Investors got news of two major acquisitions over the past weekend. Chevron's (CVX 0.10%) proposed merger with fellow oil and natural gas producer Hess (HES -0.40%) was by far the larger of the two, but it didn't get a very positive reception from shareholders on either side of the bargaining table. Meanwhile, it was a much smaller company, Textainer Group Holdings (TGH), that gave shareholders a nice short-term payday. Here are all the details you need on both mergers and acquisitions.

Chevron follows suit with Hess merger

Shares of Chevron dropped almost 3% in premarket trading Monday morning. The oil giant announced details of its merger plans with Hess, but even Hess shares weren't able to post a gain on the news.

The definitive agreement between the two oil and gas companies values Hess at $53 billion. The all-stock merger will give Hess shareholders 1.025 shares of Chevron stock for each Hess share they own, which works out to $171 per share based on Chevron's closing price from Friday afternoon.

Chevron argued that the acquisition of Hess will diversify its holdings. In particular, Hess has exposure to a valuable asset off the coast of the South American country of Guyana, and it also adds shale production capacity in the Bakken region of western North Dakota to Chevron's current positions in the Denver-Julesburg and Permian basins. Chevron is optimistic that the purchase will add to its free cash flow and enable it to boost dividends and stock buybacks over time.

The move follows rival ExxonMobil's all-stock acquisition agreement with Pioneer Natural Resources, which commanded a similar $59.5 billion valuation. It's increasingly evident that consolidation in the energy sector is a key to locking in valuable resources, but investors don't seem convinced that the move is that much of a positive for Chevron and Hess.

Textainer gets a sweet offer

Meanwhile, shares of Textainer Group Holdings had a reaction more typical of acquisition targets. Shares of the shipping container specialist soared 42% in premarket trading on Monday morning on news of takeover interest.

Textainer announced late Sunday night that it had entered into a definitive agreement under which alternative investment firm Stonepeak would acquire the company. Under the terms of the deal, Textainer will go private at the completion of the acquisition, with Textainer shareholders to receive $50 per share in cash for their stock. That implies a market capitalization of $2.1 billion for the company, with an enterprise value of $7.4 billion including Textainer's outstanding debt.

Textainer CEO Olivier Ghesquiere had a compelling explanation for making the deal: access to capital. Stonepeak has investors willing to put their money into attractive opportunities, and the alternative investment specialist appears to see the extensive capital expenditures Textainer has made to build out its asset base and its strong relationships with customers as positives worthy of further interest.

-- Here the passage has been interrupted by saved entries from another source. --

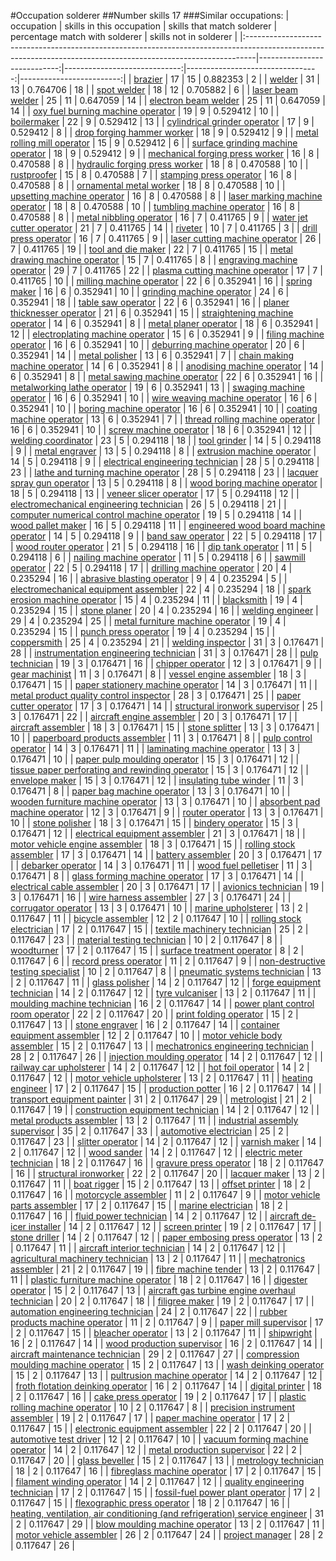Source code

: #Occupation solderer
##Number skills 17
###Similar occupations:
| occupation                                                                                                                                                    |   skills in this occupation |   skills that match solderer |   percentage match with solderer |   skills not in solderer |
|:--------------------------------------------------------------------------------------------------------------------------------------------------------------|----------------------------:|-----------------------------:|---------------------------------:|-------------------------:|
| [brazier](brazier.md)                                                                                                                                         |                          17 |                           15 |                         0.882353 |                        2 |
| [welder](welder.md)                                                                                                                                           |                          31 |                           13 |                         0.764706 |                       18 |
| [spot welder](spot_welder.md)                                                                                                                                 |                          18 |                           12 |                         0.705882 |                        6 |
| [laser beam welder](laser_beam_welder.md)                                                                                                                     |                          25 |                           11 |                         0.647059 |                       14 |
| [electron beam welder](electron_beam_welder.md)                                                                                                               |                          25 |                           11 |                         0.647059 |                       14 |
| [oxy fuel burning machine operator](oxy_fuel_burning_machine_operator.md)                                                                                     |                          19 |                            9 |                         0.529412 |                       10 |
| [boilermaker](boilermaker.md)                                                                                                                                 |                          22 |                            9 |                         0.529412 |                       13 |
| [cylindrical grinder operator](cylindrical_grinder_operator.md)                                                                                               |                          17 |                            9 |                         0.529412 |                        8 |
| [drop forging hammer worker](drop_forging_hammer_worker.md)                                                                                                   |                          18 |                            9 |                         0.529412 |                        9 |
| [metal rolling mill operator](metal_rolling_mill_operator.md)                                                                                                 |                          15 |                            9 |                         0.529412 |                        6 |
| [surface grinding machine operator](surface_grinding_machine_operator.md)                                                                                     |                          18 |                            9 |                         0.529412 |                        9 |
| [mechanical forging press worker](mechanical_forging_press_worker.md)                                                                                         |                          16 |                            8 |                         0.470588 |                        8 |
| [hydraulic forging press worker](hydraulic_forging_press_worker.md)                                                                                           |                          18 |                            8 |                         0.470588 |                       10 |
| [rustproofer](rustproofer.md)                                                                                                                                 |                          15 |                            8 |                         0.470588 |                        7 |
| [stamping press operator](stamping_press_operator.md)                                                                                                         |                          16 |                            8 |                         0.470588 |                        8 |
| [ornamental metal worker](ornamental_metal_worker.md)                                                                                                         |                          18 |                            8 |                         0.470588 |                       10 |
| [upsetting machine operator](upsetting_machine_operator.md)                                                                                                   |                          16 |                            8 |                         0.470588 |                        8 |
| [laser marking machine operator](laser_marking_machine_operator.md)                                                                                           |                          18 |                            8 |                         0.470588 |                       10 |
| [tumbling machine operator](tumbling_machine_operator.md)                                                                                                     |                          16 |                            8 |                         0.470588 |                        8 |
| [metal nibbling operator](metal_nibbling_operator.md)                                                                                                         |                          16 |                            7 |                         0.411765 |                        9 |
| [water jet cutter operator](water_jet_cutter_operator.md)                                                                                                     |                          21 |                            7 |                         0.411765 |                       14 |
| [riveter](riveter.md)                                                                                                                                         |                          10 |                            7 |                         0.411765 |                        3 |
| [drill press operator](drill_press_operator.md)                                                                                                               |                          16 |                            7 |                         0.411765 |                        9 |
| [laser cutting machine operator](laser_cutting_machine_operator.md)                                                                                           |                          26 |                            7 |                         0.411765 |                       19 |
| [tool and die maker](tool_and_die_maker.md)                                                                                                                   |                          22 |                            7 |                         0.411765 |                       15 |
| [metal drawing machine operator](metal_drawing_machine_operator.md)                                                                                           |                          15 |                            7 |                         0.411765 |                        8 |
| [engraving machine operator](engraving_machine_operator.md)                                                                                                   |                          29 |                            7 |                         0.411765 |                       22 |
| [plasma cutting machine operator](plasma_cutting_machine_operator.md)                                                                                         |                          17 |                            7 |                         0.411765 |                       10 |
| [milling machine operator](milling_machine_operator.md)                                                                                                       |                          22 |                            6 |                         0.352941 |                       16 |
| [spring maker](spring_maker.md)                                                                                                                               |                          16 |                            6 |                         0.352941 |                       10 |
| [grinding machine operator](grinding_machine_operator.md)                                                                                                     |                          24 |                            6 |                         0.352941 |                       18 |
| [table saw operator](table_saw_operator.md)                                                                                                                   |                          22 |                            6 |                         0.352941 |                       16 |
| [planer thicknesser operator](planer_thicknesser_operator.md)                                                                                                 |                          21 |                            6 |                         0.352941 |                       15 |
| [straightening machine operator](straightening_machine_operator.md)                                                                                           |                          14 |                            6 |                         0.352941 |                        8 |
| [metal planer operator](metal_planer_operator.md)                                                                                                             |                          18 |                            6 |                         0.352941 |                       12 |
| [electroplating machine operator](electroplating_machine_operator.md)                                                                                         |                          15 |                            6 |                         0.352941 |                        9 |
| [filing machine operator](filing_machine_operator.md)                                                                                                         |                          16 |                            6 |                         0.352941 |                       10 |
| [deburring machine operator](deburring_machine_operator.md)                                                                                                   |                          20 |                            6 |                         0.352941 |                       14 |
| [metal polisher](metal_polisher.md)                                                                                                                           |                          13 |                            6 |                         0.352941 |                        7 |
| [chain making machine operator](chain_making_machine_operator.md)                                                                                             |                          14 |                            6 |                         0.352941 |                        8 |
| [anodising machine operator](anodising_machine_operator.md)                                                                                                   |                          14 |                            6 |                         0.352941 |                        8 |
| [metal sawing machine operator](metal_sawing_machine_operator.md)                                                                                             |                          22 |                            6 |                         0.352941 |                       16 |
| [metalworking lathe operator](metalworking_lathe_operator.md)                                                                                                 |                          19 |                            6 |                         0.352941 |                       13 |
| [swaging machine operator](swaging_machine_operator.md)                                                                                                       |                          16 |                            6 |                         0.352941 |                       10 |
| [wire weaving machine operator](wire_weaving_machine_operator.md)                                                                                             |                          16 |                            6 |                         0.352941 |                       10 |
| [boring machine operator](boring_machine_operator.md)                                                                                                         |                          16 |                            6 |                         0.352941 |                       10 |
| [coating machine operator](coating_machine_operator.md)                                                                                                       |                          13 |                            6 |                         0.352941 |                        7 |
| [thread rolling machine operator](thread_rolling_machine_operator.md)                                                                                         |                          16 |                            6 |                         0.352941 |                       10 |
| [screw machine operator](screw_machine_operator.md)                                                                                                           |                          18 |                            6 |                         0.352941 |                       12 |
| [welding coordinator](welding_coordinator.md)                                                                                                                 |                          23 |                            5 |                         0.294118 |                       18 |
| [tool grinder](tool_grinder.md)                                                                                                                               |                          14 |                            5 |                         0.294118 |                        9 |
| [metal engraver](metal_engraver.md)                                                                                                                           |                          13 |                            5 |                         0.294118 |                        8 |
| [extrusion machine operator](extrusion_machine_operator.md)                                                                                                   |                          14 |                            5 |                         0.294118 |                        9 |
| [electrical engineering technician](electrical_engineering_technician.md)                                                                                     |                          28 |                            5 |                         0.294118 |                       23 |
| [lathe and turning machine operator](lathe_and_turning_machine_operator.md)                                                                                   |                          28 |                            5 |                         0.294118 |                       23 |
| [lacquer spray gun operator](lacquer_spray_gun_operator.md)                                                                                                   |                          13 |                            5 |                         0.294118 |                        8 |
| [wood boring machine operator](wood_boring_machine_operator.md)                                                                                               |                          18 |                            5 |                         0.294118 |                       13 |
| [veneer slicer operator](veneer_slicer_operator.md)                                                                                                           |                          17 |                            5 |                         0.294118 |                       12 |
| [electromechanical engineering technician](electromechanical_engineering_technician.md)                                                                       |                          26 |                            5 |                         0.294118 |                       21 |
| [computer numerical control machine operator](computer_numerical_control_machine_operator.md)                                                                 |                          19 |                            5 |                         0.294118 |                       14 |
| [wood pallet maker](wood_pallet_maker.md)                                                                                                                     |                          16 |                            5 |                         0.294118 |                       11 |
| [engineered wood board machine operator](engineered_wood_board_machine_operator.md)                                                                           |                          14 |                            5 |                         0.294118 |                        9 |
| [band saw operator](band_saw_operator.md)                                                                                                                     |                          22 |                            5 |                         0.294118 |                       17 |
| [wood router operator](wood_router_operator.md)                                                                                                               |                          21 |                            5 |                         0.294118 |                       16 |
| [dip tank operator](dip_tank_operator.md)                                                                                                                     |                          11 |                            5 |                         0.294118 |                        6 |
| [nailing machine operator](nailing_machine_operator.md)                                                                                                       |                          11 |                            5 |                         0.294118 |                        6 |
| [sawmill operator](sawmill_operator.md)                                                                                                                       |                          22 |                            5 |                         0.294118 |                       17 |
| [drilling machine operator](drilling_machine_operator.md)                                                                                                     |                          20 |                            4 |                         0.235294 |                       16 |
| [abrasive blasting operator](abrasive_blasting_operator.md)                                                                                                   |                           9 |                            4 |                         0.235294 |                        5 |
| [electromechanical equipment assembler](electromechanical_equipment_assembler.md)                                                                             |                          22 |                            4 |                         0.235294 |                       18 |
| [spark erosion machine operator](spark_erosion_machine_operator.md)                                                                                           |                          15 |                            4 |                         0.235294 |                       11 |
| [blacksmith](blacksmith.md)                                                                                                                                   |                          19 |                            4 |                         0.235294 |                       15 |
| [stone planer](stone_planer.md)                                                                                                                               |                          20 |                            4 |                         0.235294 |                       16 |
| [welding engineer](welding_engineer.md)                                                                                                                       |                          29 |                            4 |                         0.235294 |                       25 |
| [metal furniture machine operator](metal_furniture_machine_operator.md)                                                                                       |                          19 |                            4 |                         0.235294 |                       15 |
| [punch press operator](punch_press_operator.md)                                                                                                               |                          19 |                            4 |                         0.235294 |                       15 |
| [coppersmith](coppersmith.md)                                                                                                                                 |                          25 |                            4 |                         0.235294 |                       21 |
| [welding inspector](welding_inspector.md)                                                                                                                     |                          31 |                            3 |                         0.176471 |                       28 |
| [instrumentation engineering technician](instrumentation_engineering_technician.md)                                                                           |                          31 |                            3 |                         0.176471 |                       28 |
| [pulp technician](pulp_technician.md)                                                                                                                         |                          19 |                            3 |                         0.176471 |                       16 |
| [chipper operator](chipper_operator.md)                                                                                                                       |                          12 |                            3 |                         0.176471 |                        9 |
| [gear machinist](gear_machinist.md)                                                                                                                           |                          11 |                            3 |                         0.176471 |                        8 |
| [vessel engine assembler](vessel_engine_assembler.md)                                                                                                         |                          18 |                            3 |                         0.176471 |                       15 |
| [paper stationery machine operator](paper_stationery_machine_operator.md)                                                                                     |                          14 |                            3 |                         0.176471 |                       11 |
| [metal product quality control inspector](metal_product_quality_control_inspector.md)                                                                         |                          28 |                            3 |                         0.176471 |                       25 |
| [paper cutter operator](paper_cutter_operator.md)                                                                                                             |                          17 |                            3 |                         0.176471 |                       14 |
| [structural ironwork supervisor](structural_ironwork_supervisor.md)                                                                                           |                          25 |                            3 |                         0.176471 |                       22 |
| [aircraft engine assembler](aircraft_engine_assembler.md)                                                                                                     |                          20 |                            3 |                         0.176471 |                       17 |
| [aircraft assembler](aircraft_assembler.md)                                                                                                                   |                          18 |                            3 |                         0.176471 |                       15 |
| [stone splitter](stone_splitter.md)                                                                                                                           |                          13 |                            3 |                         0.176471 |                       10 |
| [paperboard products assembler](paperboard_products_assembler.md)                                                                                             |                          11 |                            3 |                         0.176471 |                        8 |
| [pulp control operator](pulp_control_operator.md)                                                                                                             |                          14 |                            3 |                         0.176471 |                       11 |
| [laminating machine operator](laminating_machine_operator.md)                                                                                                 |                          13 |                            3 |                         0.176471 |                       10 |
| [paper pulp moulding operator](paper_pulp_moulding_operator.md)                                                                                               |                          15 |                            3 |                         0.176471 |                       12 |
| [tissue paper perforating and rewinding operator](tissue_paper_perforating_and_rewinding_operator.md)                                                         |                          15 |                            3 |                         0.176471 |                       12 |
| [envelope maker](envelope_maker.md)                                                                                                                           |                          15 |                            3 |                         0.176471 |                       12 |
| [insulating tube winder](insulating_tube_winder.md)                                                                                                           |                          11 |                            3 |                         0.176471 |                        8 |
| [paper bag machine operator](paper_bag_machine_operator.md)                                                                                                   |                          13 |                            3 |                         0.176471 |                       10 |
| [wooden furniture machine operator](wooden_furniture_machine_operator.md)                                                                                     |                          13 |                            3 |                         0.176471 |                       10 |
| [absorbent pad machine operator](absorbent_pad_machine_operator.md)                                                                                           |                          12 |                            3 |                         0.176471 |                        9 |
| [router operator](router_operator.md)                                                                                                                         |                          13 |                            3 |                         0.176471 |                       10 |
| [stone polisher](stone_polisher.md)                                                                                                                           |                          18 |                            3 |                         0.176471 |                       15 |
| [bindery operator](bindery_operator.md)                                                                                                                       |                          15 |                            3 |                         0.176471 |                       12 |
| [electrical equipment assembler](electrical_equipment_assembler.md)                                                                                           |                          21 |                            3 |                         0.176471 |                       18 |
| [motor vehicle engine assembler](motor_vehicle_engine_assembler.md)                                                                                           |                          18 |                            3 |                         0.176471 |                       15 |
| [rolling stock assembler](rolling_stock_assembler.md)                                                                                                         |                          17 |                            3 |                         0.176471 |                       14 |
| [battery assembler](battery_assembler.md)                                                                                                                     |                          20 |                            3 |                         0.176471 |                       17 |
| [debarker operator](debarker_operator.md)                                                                                                                     |                          14 |                            3 |                         0.176471 |                       11 |
| [wood fuel pelletiser](wood_fuel_pelletiser.md)                                                                                                               |                          11 |                            3 |                         0.176471 |                        8 |
| [glass forming machine operator](glass_forming_machine_operator.md)                                                                                           |                          17 |                            3 |                         0.176471 |                       14 |
| [electrical cable assembler](electrical_cable_assembler.md)                                                                                                   |                          20 |                            3 |                         0.176471 |                       17 |
| [avionics technician](avionics_technician.md)                                                                                                                 |                          19 |                            3 |                         0.176471 |                       16 |
| [wire harness assembler](wire_harness_assembler.md)                                                                                                           |                          27 |                            3 |                         0.176471 |                       24 |
| [corrugator operator](corrugator_operator.md)                                                                                                                 |                          13 |                            3 |                         0.176471 |                       10 |
| [marine upholsterer](marine_upholsterer.md)                                                                                                                   |                          13 |                            2 |                         0.117647 |                       11 |
| [bicycle assembler](bicycle_assembler.md)                                                                                                                     |                          12 |                            2 |                         0.117647 |                       10 |
| [rolling stock electrician](rolling_stock_electrician.md)                                                                                                     |                          17 |                            2 |                         0.117647 |                       15 |
| [textile machinery technician](textile_machinery_technician.md)                                                                                               |                          25 |                            2 |                         0.117647 |                       23 |
| [material testing technician](material_testing_technician.md)                                                                                                 |                          10 |                            2 |                         0.117647 |                        8 |
| [woodturner](woodturner.md)                                                                                                                                   |                          17 |                            2 |                         0.117647 |                       15 |
| [surface treatment operator](surface_treatment_operator.md)                                                                                                   |                           8 |                            2 |                         0.117647 |                        6 |
| [record press operator](record_press_operator.md)                                                                                                             |                          11 |                            2 |                         0.117647 |                        9 |
| [non-destructive testing specialist](non-destructive_testing_specialist.md)                                                                                   |                          10 |                            2 |                         0.117647 |                        8 |
| [pneumatic systems technician](pneumatic_systems_technician.md)                                                                                               |                          13 |                            2 |                         0.117647 |                       11 |
| [glass polisher](glass_polisher.md)                                                                                                                           |                          14 |                            2 |                         0.117647 |                       12 |
| [forge equipment technician](forge_equipment_technician.md)                                                                                                   |                          14 |                            2 |                         0.117647 |                       12 |
| [tyre vulcaniser](tyre_vulcaniser.md)                                                                                                                         |                          13 |                            2 |                         0.117647 |                       11 |
| [moulding machine technician](moulding_machine_technician.md)                                                                                                 |                          16 |                            2 |                         0.117647 |                       14 |
| [power plant control room operator](power_plant_control_room_operator.md)                                                                                     |                          22 |                            2 |                         0.117647 |                       20 |
| [print folding operator](print_folding_operator.md)                                                                                                           |                          15 |                            2 |                         0.117647 |                       13 |
| [stone engraver](stone_engraver.md)                                                                                                                           |                          16 |                            2 |                         0.117647 |                       14 |
| [container equipment assembler](container_equipment_assembler.md)                                                                                             |                          12 |                            2 |                         0.117647 |                       10 |
| [motor vehicle body assembler](motor_vehicle_body_assembler.md)                                                                                               |                          15 |                            2 |                         0.117647 |                       13 |
| [mechatronics engineering technician](mechatronics_engineering_technician.md)                                                                                 |                          28 |                            2 |                         0.117647 |                       26 |
| [injection moulding operator](injection_moulding_operator.md)                                                                                                 |                          14 |                            2 |                         0.117647 |                       12 |
| [railway car upholsterer](railway_car_upholsterer.md)                                                                                                         |                          14 |                            2 |                         0.117647 |                       12 |
| [hot foil operator](hot_foil_operator.md)                                                                                                                     |                          14 |                            2 |                         0.117647 |                       12 |
| [motor vehicle upholsterer](motor_vehicle_upholsterer.md)                                                                                                     |                          13 |                            2 |                         0.117647 |                       11 |
| [heating engineer](heating_engineer.md)                                                                                                                       |                          17 |                            2 |                         0.117647 |                       15 |
| [production potter](production_potter.md)                                                                                                                     |                          16 |                            2 |                         0.117647 |                       14 |
| [transport equipment painter](transport_equipment_painter.md)                                                                                                 |                          31 |                            2 |                         0.117647 |                       29 |
| [metrologist](metrologist.md)                                                                                                                                 |                          21 |                            2 |                         0.117647 |                       19 |
| [construction equipment technician](construction_equipment_technician.md)                                                                                     |                          14 |                            2 |                         0.117647 |                       12 |
| [metal products assembler](metal_products_assembler.md)                                                                                                       |                          13 |                            2 |                         0.117647 |                       11 |
| [industrial assembly supervisor](industrial_assembly_supervisor.md)                                                                                           |                          35 |                            2 |                         0.117647 |                       33 |
| [automotive electrician](automotive_electrician.md)                                                                                                           |                          25 |                            2 |                         0.117647 |                       23 |
| [slitter operator](slitter_operator.md)                                                                                                                       |                          14 |                            2 |                         0.117647 |                       12 |
| [varnish maker](varnish_maker.md)                                                                                                                             |                          14 |                            2 |                         0.117647 |                       12 |
| [wood sander](wood_sander.md)                                                                                                                                 |                          14 |                            2 |                         0.117647 |                       12 |
| [electric meter technician](electric_meter_technician.md)                                                                                                     |                          18 |                            2 |                         0.117647 |                       16 |
| [gravure press operator](gravure_press_operator.md)                                                                                                           |                          18 |                            2 |                         0.117647 |                       16 |
| [structural ironworker](structural_ironworker.md)                                                                                                             |                          22 |                            2 |                         0.117647 |                       20 |
| [lacquer maker](lacquer_maker.md)                                                                                                                             |                          13 |                            2 |                         0.117647 |                       11 |
| [boat rigger](boat_rigger.md)                                                                                                                                 |                          15 |                            2 |                         0.117647 |                       13 |
| [offset printer](offset_printer.md)                                                                                                                           |                          18 |                            2 |                         0.117647 |                       16 |
| [motorcycle assembler](motorcycle_assembler.md)                                                                                                               |                          11 |                            2 |                         0.117647 |                        9 |
| [motor vehicle parts assembler](motor_vehicle_parts_assembler.md)                                                                                             |                          17 |                            2 |                         0.117647 |                       15 |
| [marine electrician](marine_electrician.md)                                                                                                                   |                          18 |                            2 |                         0.117647 |                       16 |
| [fluid power technician](fluid_power_technician.md)                                                                                                           |                          14 |                            2 |                         0.117647 |                       12 |
| [aircraft de-icer installer](aircraft_de-icer_installer.md)                                                                                                   |                          14 |                            2 |                         0.117647 |                       12 |
| [screen printer](screen_printer.md)                                                                                                                           |                          19 |                            2 |                         0.117647 |                       17 |
| [stone driller](stone_driller.md)                                                                                                                             |                          14 |                            2 |                         0.117647 |                       12 |
| [paper embosing press operator](paper_embosing_press_operator.md)                                                                                             |                          13 |                            2 |                         0.117647 |                       11 |
| [aircraft interior technician](aircraft_interior_technician.md)                                                                                               |                          14 |                            2 |                         0.117647 |                       12 |
| [agricultural machinery technician](agricultural_machinery_technician.md)                                                                                     |                          13 |                            2 |                         0.117647 |                       11 |
| [mechatronics assembler](mechatronics_assembler.md)                                                                                                           |                          21 |                            2 |                         0.117647 |                       19 |
| [fibre machine tender](fibre_machine_tender.md)                                                                                                               |                          13 |                            2 |                         0.117647 |                       11 |
| [plastic furniture machine operator](plastic_furniture_machine_operator.md)                                                                                   |                          18 |                            2 |                         0.117647 |                       16 |
| [digester operator](digester_operator.md)                                                                                                                     |                          15 |                            2 |                         0.117647 |                       13 |
| [aircraft gas turbine engine overhaul technician](aircraft_gas_turbine_engine_overhaul_technician.md)                                                         |                          20 |                            2 |                         0.117647 |                       18 |
| [filigree maker](filigree_maker.md)                                                                                                                           |                          19 |                            2 |                         0.117647 |                       17 |
| [automation engineering technician](automation_engineering_technician.md)                                                                                     |                          24 |                            2 |                         0.117647 |                       22 |
| [rubber products machine operator](rubber_products_machine_operator.md)                                                                                       |                          11 |                            2 |                         0.117647 |                        9 |
| [paper mill supervisor](paper_mill_supervisor.md)                                                                                                             |                          17 |                            2 |                         0.117647 |                       15 |
| [bleacher operator](bleacher_operator.md)                                                                                                                     |                          13 |                            2 |                         0.117647 |                       11 |
| [shipwright](shipwright.md)                                                                                                                                   |                          16 |                            2 |                         0.117647 |                       14 |
| [wood production supervisor](wood_production_supervisor.md)                                                                                                   |                          16 |                            2 |                         0.117647 |                       14 |
| [aircraft maintenance technician](aircraft_maintenance_technician.md)                                                                                         |                          29 |                            2 |                         0.117647 |                       27 |
| [compression moulding machine operator](compression_moulding_machine_operator.md)                                                                             |                          15 |                            2 |                         0.117647 |                       13 |
| [wash deinking operator](wash_deinking_operator.md)                                                                                                           |                          15 |                            2 |                         0.117647 |                       13 |
| [pultrusion machine operator](pultrusion_machine_operator.md)                                                                                                 |                          14 |                            2 |                         0.117647 |                       12 |
| [froth flotation deinking operator](froth_flotation_deinking_operator.md)                                                                                     |                          16 |                            2 |                         0.117647 |                       14 |
| [digital printer](digital_printer.md)                                                                                                                         |                          18 |                            2 |                         0.117647 |                       16 |
| [cake press operator](cake_press_operator.md)                                                                                                                 |                          19 |                            2 |                         0.117647 |                       17 |
| [plastic rolling machine operator](plastic_rolling_machine_operator.md)                                                                                       |                          10 |                            2 |                         0.117647 |                        8 |
| [precision instrument assembler](precision_instrument_assembler.md)                                                                                           |                          19 |                            2 |                         0.117647 |                       17 |
| [paper machine operator](paper_machine_operator.md)                                                                                                           |                          17 |                            2 |                         0.117647 |                       15 |
| [electronic equipment assembler](electronic_equipment_assembler.md)                                                                                           |                          22 |                            2 |                         0.117647 |                       20 |
| [automotive test driver](automotive_test_driver.md)                                                                                                           |                          12 |                            2 |                         0.117647 |                       10 |
| [vacuum forming machine operator](vacuum_forming_machine_operator.md)                                                                                         |                          14 |                            2 |                         0.117647 |                       12 |
| [metal production supervisor](metal_production_supervisor.md)                                                                                                 |                          22 |                            2 |                         0.117647 |                       20 |
| [glass beveller](glass_beveller.md)                                                                                                                           |                          15 |                            2 |                         0.117647 |                       13 |
| [metrology technician](metrology_technician.md)                                                                                                               |                          18 |                            2 |                         0.117647 |                       16 |
| [fibreglass machine operator](fibreglass_machine_operator.md)                                                                                                 |                          17 |                            2 |                         0.117647 |                       15 |
| [filament winding operator](filament_winding_operator.md)                                                                                                     |                          14 |                            2 |                         0.117647 |                       12 |
| [quality engineering technician](quality_engineering_technician.md)                                                                                           |                          17 |                            2 |                         0.117647 |                       15 |
| [fossil-fuel power plant operator](fossil-fuel_power_plant_operator.md)                                                                                       |                          17 |                            2 |                         0.117647 |                       15 |
| [flexographic press operator](flexographic_press_operator.md)                                                                                                 |                          18 |                            2 |                         0.117647 |                       16 |
| [heating, ventilation, air conditioning (and refrigeration) service engineer](heating,_ventilation,_air_conditioning_(and_refrigeration)_service_engineer.md) |                          31 |                            2 |                         0.117647 |                       29 |
| [blow moulding machine operator](blow_moulding_machine_operator.md)                                                                                           |                          13 |                            2 |                         0.117647 |                       11 |
| [motor vehicle assembler](motor_vehicle_assembler.md)                                                                                                         |                          26 |                            2 |                         0.117647 |                       24 |
| [project manager](project_manager.md)                                                                                                                         |                          28 |                            2 |                         0.117647 |                       26 |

The supply chain challenges of the past several years boosted demand for Textainer's containers substantially, but worries about a global economic slowdown had weighed on the stock in recent months. Nevertheless, with the company having earned more than $6 per share in 2022 and set to see earnings of roughly $5 per share in 2023 and 2024, many will see Textainer as a value that was too good for a private investor like Stonepeak to pass up.